In July, 1989, Mom discovered that she had breast cancer. She had a single mastectomy, and the lymph nodes were clear, so the doctors declared her cured and sent her on her way. Little did anyone know that the cancer was already making inroads into her spine. It was two years before she began to feel it, and another year after that until she finally went to the doctor to find out what the problem was. By that time, it was firmly entrenched, and she had what the oncologist called "hot spots" in several places of her frame. They got the worst of it under control with radiation and chemotherapy, and Mom did well for several years. However, in 1995, she developed colon cancer, which they got right away, but had scar tissue, which required another surgery. At this point, the surgeries had taken a lot out of her, and by September of 1996, her bones were getting pretty fragile. She fell and broke her hip, and the cancer had a field day, finally claiming her on March 14, 1997. During all these travails, she never gave up hoping and fighting to stay well. She rarely complained and took every setback in stride, always working to maintain her health and her dignity. She wanted very much to live and see her grandchildren grow up. Copnsequently, I believe she went to her grave believing she would get past the latest setback and move on. She did, just not in the way she expected.
Mom was a very special person. She enjoyed life and laughed often. She had great fortitude. She liked music, reading, traveling, and painting. She was very artistic, and she encouraged all of us kids to develop our talents, too. She was my biggest muse and cheerleader in everything I endeavored. She was just a genuinely nice person. That seems like a trite word, but it wasn't in her case. She was a kind and generous and a friend to all. She was my biggest role model. My greatest ambition is to be the kind of person she was. I wish my children's spouses and my grandchildren could have known her. Happy Birthday, Mom.
(Sorry for the way the pictures are posted. I can't seem to get them anywhere but at the top, and they didn't load in the right order. You see pictures of Mom and Dad on her wedding day and my wedding day. The other picture is from about a year before Mom died, and my sister isn't nearly as ruddy as she appears in the picture.)

4 comments:

Susie said...

(((Nancy)))
I think I can honestly say I understand most of the things you are feeling today. My Mom also died very closed to her birthday and Mother's Day and that is a very tough time for me. I totally believe you when you say even after ten years you get tears.
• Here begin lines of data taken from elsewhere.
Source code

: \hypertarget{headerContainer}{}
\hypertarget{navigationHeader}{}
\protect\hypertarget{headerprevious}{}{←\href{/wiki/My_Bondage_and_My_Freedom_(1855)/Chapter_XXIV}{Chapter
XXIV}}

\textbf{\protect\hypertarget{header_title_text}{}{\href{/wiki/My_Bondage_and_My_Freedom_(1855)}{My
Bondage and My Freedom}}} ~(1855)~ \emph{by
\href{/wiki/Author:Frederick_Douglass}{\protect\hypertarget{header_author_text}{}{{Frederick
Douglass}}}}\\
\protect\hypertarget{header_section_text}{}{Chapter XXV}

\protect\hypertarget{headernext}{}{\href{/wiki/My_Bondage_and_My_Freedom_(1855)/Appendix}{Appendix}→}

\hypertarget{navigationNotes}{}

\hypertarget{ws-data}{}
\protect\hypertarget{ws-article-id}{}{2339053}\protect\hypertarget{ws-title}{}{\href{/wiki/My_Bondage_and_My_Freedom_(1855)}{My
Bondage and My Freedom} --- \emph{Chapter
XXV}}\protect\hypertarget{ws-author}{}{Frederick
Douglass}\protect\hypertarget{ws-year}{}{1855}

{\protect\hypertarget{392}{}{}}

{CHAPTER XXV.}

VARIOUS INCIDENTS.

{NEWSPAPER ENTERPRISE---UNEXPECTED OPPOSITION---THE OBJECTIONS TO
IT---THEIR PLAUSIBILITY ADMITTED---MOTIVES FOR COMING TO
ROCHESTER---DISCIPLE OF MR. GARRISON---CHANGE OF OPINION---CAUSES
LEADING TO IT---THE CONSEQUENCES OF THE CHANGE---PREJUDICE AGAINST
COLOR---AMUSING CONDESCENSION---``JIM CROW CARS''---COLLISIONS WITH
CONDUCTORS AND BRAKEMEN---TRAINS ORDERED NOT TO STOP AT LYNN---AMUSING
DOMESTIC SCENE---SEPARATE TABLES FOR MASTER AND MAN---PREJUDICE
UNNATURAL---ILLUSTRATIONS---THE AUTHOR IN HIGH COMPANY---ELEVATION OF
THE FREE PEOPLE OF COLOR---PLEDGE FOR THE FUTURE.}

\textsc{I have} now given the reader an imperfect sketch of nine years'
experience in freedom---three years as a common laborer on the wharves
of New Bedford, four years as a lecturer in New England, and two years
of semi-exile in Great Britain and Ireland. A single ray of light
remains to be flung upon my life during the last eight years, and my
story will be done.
I felt tears as I read this...
Your Mom sounds like such a wonderful lady and from what I've come to know about you, you have many of her characteristics.
Sending you lots of love and ((hugs))

Alissa said...

Happy Birthday to Grandma! She's listening to me sing it and cringing, I'm sure...
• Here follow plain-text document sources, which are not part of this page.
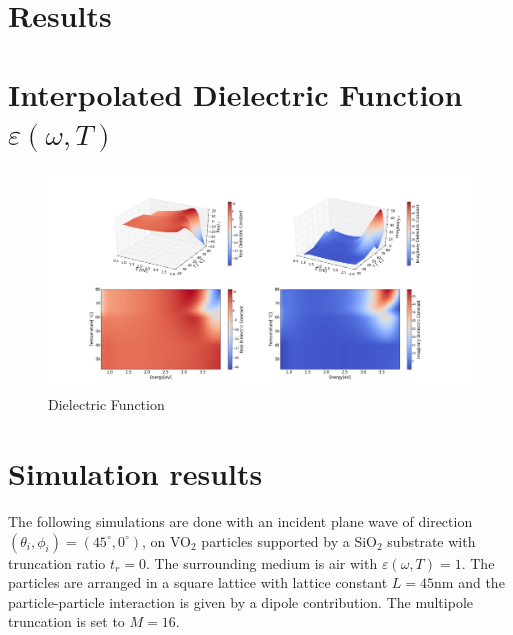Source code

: \section{Results}
\section{Interpolated Dielectric Function $\varepsilon(\omega,T)$}
%
\begin{figure}
    \centering
    \includegraphics[width=\textwidth]{Results/interpPermittivity.png}
    \caption{Dielectric Function}
    \label{fig:DF}
\end{figure}
%

\section{Simulation results}
The following simulations are done with an incident plane wave of direction 
$(\theta_i,\phi_i) = (45^{\circ},0^{\circ})$, on VO$_2$ particles supported by a SiO$_2$ substrate
with truncation ratio $t_r = 0$. The surrounding medium is air with $\varepsilon(\omega,T) = 1$.
The particles are arranged in a square lattice with lattice constant $L = 45$nm and the
particle-particle interaction is given by a dipole contribution. The multipole truncation
is set to $M = 16$.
What you wrote is lovely. And all true. And you are much like her, in many ways.

Andy did meet her, just once. And even at that he thought she was great.

Natalie said...

That was a very sweet tribute to Grandma. :) She has definitely been in my thoughts these past few days. I really wish David had gotten to meet her, too. :)

psbeachnut said...

Thank you for the smile and the sniffle. She was one of a kind and the best we will ever be able to do is try our best to be the kind of person she was (and still is in our hearts). God was pretty great to give us the parents he gave us!